At the Semantic Technologies conference in San Jose I attended an interesting presentation entitled “persistent identifiers for the real web”
. XML often uses URLs for identifying schema namespaces, and I suppose could be credited for influencing RDF’s practice of using URLs for identifying resources. In using RDF to describe and annotate things a problem arises
are you describing the web page, or the thing the web page is talking about. For example, if I assert that:
<http://tcowan.myopenid.com> :likes <http://www.myspace.com/lettucefunk>
Does that mean I like the web page or the band the page is about? As you're traversing the semantic web it's going to be advantageous to distinguish between content assets and the real world entities they may represent. Their proposed solution involves PURLs (http://purl.org for example). Normally a permanent URL redirects you to the best representation of the resource via a 302 response. They propose that when the PURL represents a real world entity that the response be given as a 303 (see also).

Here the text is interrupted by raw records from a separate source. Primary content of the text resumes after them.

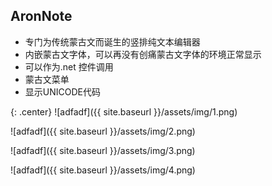 ## AronNote

- 专门为传统蒙古文而诞生的竖排纯文本编辑器
- 内嵌蒙古文字体，可以再没有创痛蒙古文字体的环境正常显示
- 可以作为.net 控件调用
- 蒙古文菜单
- 显示UNICODE代码

{: .center}
![adfadf]({{ site.baseurl }}/assets/img/1.png)

![adfadf]({{ site.baseurl }}/assets/img/2.png)

![adfadf]({{ site.baseurl }}/assets/img/3.png)

![adfadf]({{ site.baseurl }}/assets/img/4.png)
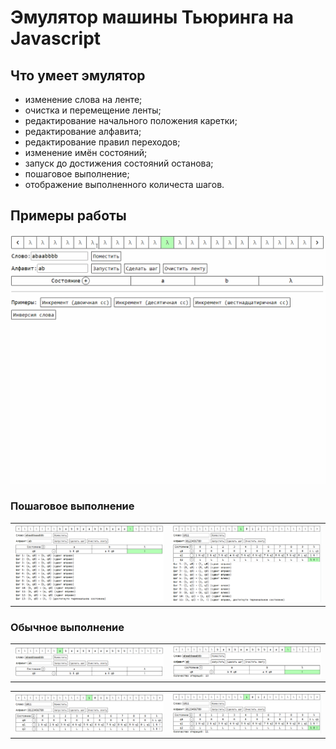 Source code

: # Эмулятор машины Тьюринга на Javascript

## Что умеет эмулятор

* изменение слова на ленте;
* очистка и перемещение ленты;
* редактирование начального положения каретки;
* редактирование алфавита;
* редактирование правил переходов;
* изменение имён состояний;
* запуск до достижения состояний останова;
* пошаговое выполнение;
* отображение выполненного количеста шагов.

## Примеры работы

<img src='https://github.com/dronperminov/TuringMachine/blob/main/examples/turing.gif' />

### Пошаговое выполнение
<table>
<tr>
    <td><img src='https://github.com/dronperminov/TuringMachine/blob/main/examples/inverse_step.png' /></td>
    <td><img src='https://github.com/dronperminov/TuringMachine/blob/main/examples/increment_step.png' /></td>
</tr>
</table>

### Обычное выполнение
<table>
<tr>
    <td><img src='https://github.com/dronperminov/TuringMachine/blob/main/examples/inverse.png' /></td>
    <td><img src='https://github.com/dronperminov/TuringMachine/blob/main/examples/inverse_run.png' /></td>
</tr>
</table>
<table>
<tr>
    <td><img src='https://github.com/dronperminov/TuringMachine/blob/main/examples/increment.png' /></td>
    <td><img src='https://github.com/dronperminov/TuringMachine/blob/main/examples/increment_run.png' /></td>
</tr>
</table>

The computer agent can then understand that the “thing” is a real world entity, and that the redirect is not to the real thing, but to another web resource about the thing.
I'm very much in favor of permanent URLs. Otherwise all our assertions will become disjointed as links break, or we’ll have to keep our own “archives” of dead links and sites. I also appreciate the simplicity of Dave and Eric’s proposal, however, I’m not so sure this is really the best way to solve identifiers for real world things. Consider books for example
what would be the best way to represent a book, it’s URL on Amazon or it’s ISBN number as a URN? If we use the Amazon URL we can’t be sure it’s a book, it might be binoculars or a coffee table. The URN however makes it clear:
The urn namespace indicates that it's a book, without a doubt. If PURL were to host a “see also” permanent URL scheme for each declared URN namespace we'd be able to visit that URL to find out more...
But on the practical web, we don’t use PURLs or URNs for books, we use the Amazon.com url. I think in practical terms things are going to be represented on the web by the domain that has the best collection with the best open content. Perhaps the best approach in the end is to take advantage of blank nodes.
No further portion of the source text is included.